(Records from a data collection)
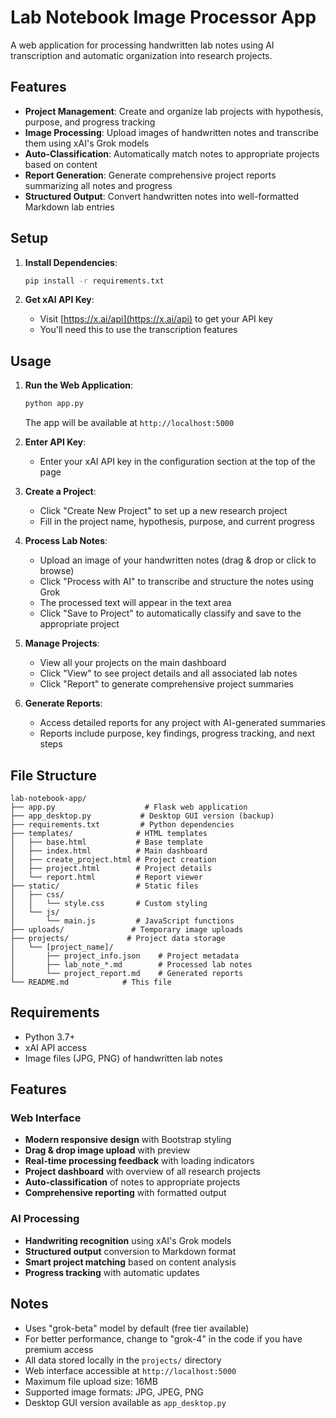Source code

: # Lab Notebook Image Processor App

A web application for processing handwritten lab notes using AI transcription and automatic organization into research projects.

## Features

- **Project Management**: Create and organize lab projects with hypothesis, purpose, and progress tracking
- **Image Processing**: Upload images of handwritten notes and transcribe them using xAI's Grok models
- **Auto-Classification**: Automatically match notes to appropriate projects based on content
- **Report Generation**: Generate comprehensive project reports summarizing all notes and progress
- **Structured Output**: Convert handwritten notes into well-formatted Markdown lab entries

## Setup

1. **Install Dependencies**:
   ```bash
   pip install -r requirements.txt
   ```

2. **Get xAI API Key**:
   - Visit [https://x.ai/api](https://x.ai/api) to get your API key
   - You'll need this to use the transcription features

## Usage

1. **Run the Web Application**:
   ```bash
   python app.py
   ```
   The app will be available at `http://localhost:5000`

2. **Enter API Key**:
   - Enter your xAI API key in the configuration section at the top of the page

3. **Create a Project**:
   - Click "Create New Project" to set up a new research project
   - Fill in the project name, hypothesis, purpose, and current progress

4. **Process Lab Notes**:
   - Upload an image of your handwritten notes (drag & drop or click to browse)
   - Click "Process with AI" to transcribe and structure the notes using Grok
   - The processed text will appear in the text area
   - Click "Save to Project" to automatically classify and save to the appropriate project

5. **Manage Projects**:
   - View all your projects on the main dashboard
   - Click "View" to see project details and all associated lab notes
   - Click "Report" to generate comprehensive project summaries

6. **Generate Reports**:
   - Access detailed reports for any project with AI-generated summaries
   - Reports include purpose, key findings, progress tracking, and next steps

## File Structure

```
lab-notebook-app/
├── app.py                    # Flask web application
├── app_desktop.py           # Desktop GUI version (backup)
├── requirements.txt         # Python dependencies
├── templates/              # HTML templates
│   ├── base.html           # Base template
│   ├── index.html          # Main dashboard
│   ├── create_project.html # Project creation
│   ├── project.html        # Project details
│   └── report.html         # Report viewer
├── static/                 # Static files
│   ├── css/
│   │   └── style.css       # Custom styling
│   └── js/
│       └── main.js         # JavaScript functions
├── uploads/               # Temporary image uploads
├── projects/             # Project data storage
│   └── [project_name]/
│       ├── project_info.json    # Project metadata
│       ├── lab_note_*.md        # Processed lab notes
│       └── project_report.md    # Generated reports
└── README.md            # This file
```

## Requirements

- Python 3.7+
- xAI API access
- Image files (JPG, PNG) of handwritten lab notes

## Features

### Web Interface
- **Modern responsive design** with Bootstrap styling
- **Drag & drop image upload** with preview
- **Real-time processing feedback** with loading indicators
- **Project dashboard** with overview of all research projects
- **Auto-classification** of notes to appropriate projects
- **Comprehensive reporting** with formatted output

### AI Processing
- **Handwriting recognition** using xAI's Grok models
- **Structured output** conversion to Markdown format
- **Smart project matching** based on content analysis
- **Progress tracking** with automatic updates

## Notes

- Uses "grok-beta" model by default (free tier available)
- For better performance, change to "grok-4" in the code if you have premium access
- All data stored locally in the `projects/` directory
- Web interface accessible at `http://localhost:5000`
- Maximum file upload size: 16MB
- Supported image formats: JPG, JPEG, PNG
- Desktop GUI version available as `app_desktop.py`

▶ _Exercise_:
Each record above should be restated word for word. The pictures should not appear.

▶ _Result_:
Source code

: # Lab Notebook Image Processor App

A web application for processing handwritten lab notes using AI transcription and automatic organization into research projects.

## Features

- **Project Management**: Create and organize lab projects with hypothesis, purpose, and progress tracking
- **Image Processing**: Upload images of handwritten notes and transcribe them using xAI's Grok models
- **Auto-Classification**: Automatically match notes to appropriate projects based on content
- **Report Generation**: Generate comprehensive project reports summarizing all notes and progress
- **Structured Output**: Convert handwritten notes into well-formatted Markdown lab entries

## Setup

1. **Install Dependencies**:
   ```bash
   pip install -r requirements.txt
   ```

2. **Get xAI API Key**:
   - Visit [https://x.ai/api](https://x.ai/api) to get your API key
   - You'll need this to use the transcription features

## Usage

1. **Run the Web Application**:
   ```bash
   python app.py
   ```
   The app will be available at `http://localhost:5000`

2. **Enter API Key**:
   - Enter your xAI API key in the configuration section at the top of the page

3. **Create a Project**:
   - Click "Create New Project" to set up a new research project
   - Fill in the project name, hypothesis, purpose, and current progress

4. **Process Lab Notes**:
   - Upload an image of your handwritten notes (drag & drop or click to browse)
   - Click "Process with AI" to transcribe and structure the notes using Grok
   - The processed text will appear in the text area
   - Click "Save to Project" to automatically classify and save to the appropriate project

5. **Manage Projects**:
   - View all your projects on the main dashboard
   - Click "View" to see project details and all associated lab notes
   - Click "Report" to generate comprehensive project summaries

6. **Generate Reports**:
   - Access detailed reports for any project with AI-generated summaries
   - Reports include purpose, key findings, progress tracking, and next steps

## File Structure

```
lab-notebook-app/
├── app.py                    # Flask web application
├── app_desktop.py           # Desktop GUI version (backup)
├── requirements.txt         # Python dependencies
├── templates/              # HTML templates
│   ├── base.html           # Base template
│   ├── index.html          # Main dashboard
│   ├── create_project.html # Project creation
│   ├── project.html        # Project details
│   └── report.html         # Report viewer
├── static/                 # Static files
│   ├── css/
│   │   └── style.css       # Custom styling
│   └── js/
│       └── main.js         # JavaScript functions
├── uploads/               # Temporary image uploads
├── projects/             # Project data storage
│   └── [project_name]/
│       ├── project_info.json    # Project metadata
│       ├── lab_note_*.md        # Processed lab notes
│       └── project_report.md    # Generated reports
└── README.md            # This file
```

## Requirements

- Python 3.7+
- xAI API access
- Image files (JPG, PNG) of handwritten lab notes

## Features

### Web Interface
- **Modern responsive design** with Bootstrap styling
- **Drag & drop image upload** with preview
- **Real-time processing feedback** with loading indicators
- **Project dashboard** with overview of all research projects
- **Auto-classification** of notes to appropriate projects
- **Comprehensive reporting** with formatted output

### AI Processing
- **Handwriting recognition** using xAI's Grok models
- **Structured output** conversion to Markdown format
- **Smart project matching** based on content analysis
- **Progress tracking** with automatic updates

## Notes

- Uses "grok-beta" model by default (free tier available)
- For better performance, change to "grok-4" in the code if you have premium access
- All data stored locally in the `projects/` directory
- Web interface accessible at `http://localhost:5000`
- Maximum file upload size: 16MB
- Supported image formats: JPG, JPEG, PNG
- Desktop GUI version available as `app_desktop.py`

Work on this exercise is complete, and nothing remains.